Saved entries
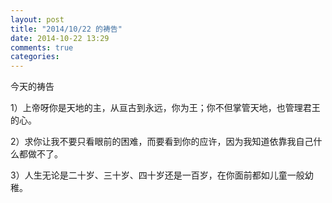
 ```yaml
---
layout: post
title: "2014/10/22 的祷告"
date: 2014-10-22 13:29
comments: true
categories: 
---
```


今天的祷告

1）上帝呀你是天地的主，从亘古到永远，你为王；你不但掌管天地，也管理君王的心。

2）求你让我不要只看眼前的困难，而要看到你的应许，因为我知道依靠我自己什么都做不了。

3）人生无论是二十岁、三十岁、四十岁还是一百岁，在你面前都如儿童一般幼稚。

▶ [Prompt]
Only the pictures are to be excluded; all other parts of the records above are to be given exactly.

▶ [Solution for this problem]
 ```yaml
---
layout: post
title: "2014/10/22 的祷告"
date: 2014-10-22 13:29
comments: true
categories: 
---
```


今天的祷告

1）上帝呀你是天地的主，从亘古到永远，你为王；你不但掌管天地，也管理君王的心。

2）求你让我不要只看眼前的困难，而要看到你的应许，因为我知道依靠我自己什么都做不了。

3）人生无论是二十岁、三十岁、四十岁还是一百岁，在你面前都如儿童一般幼稚。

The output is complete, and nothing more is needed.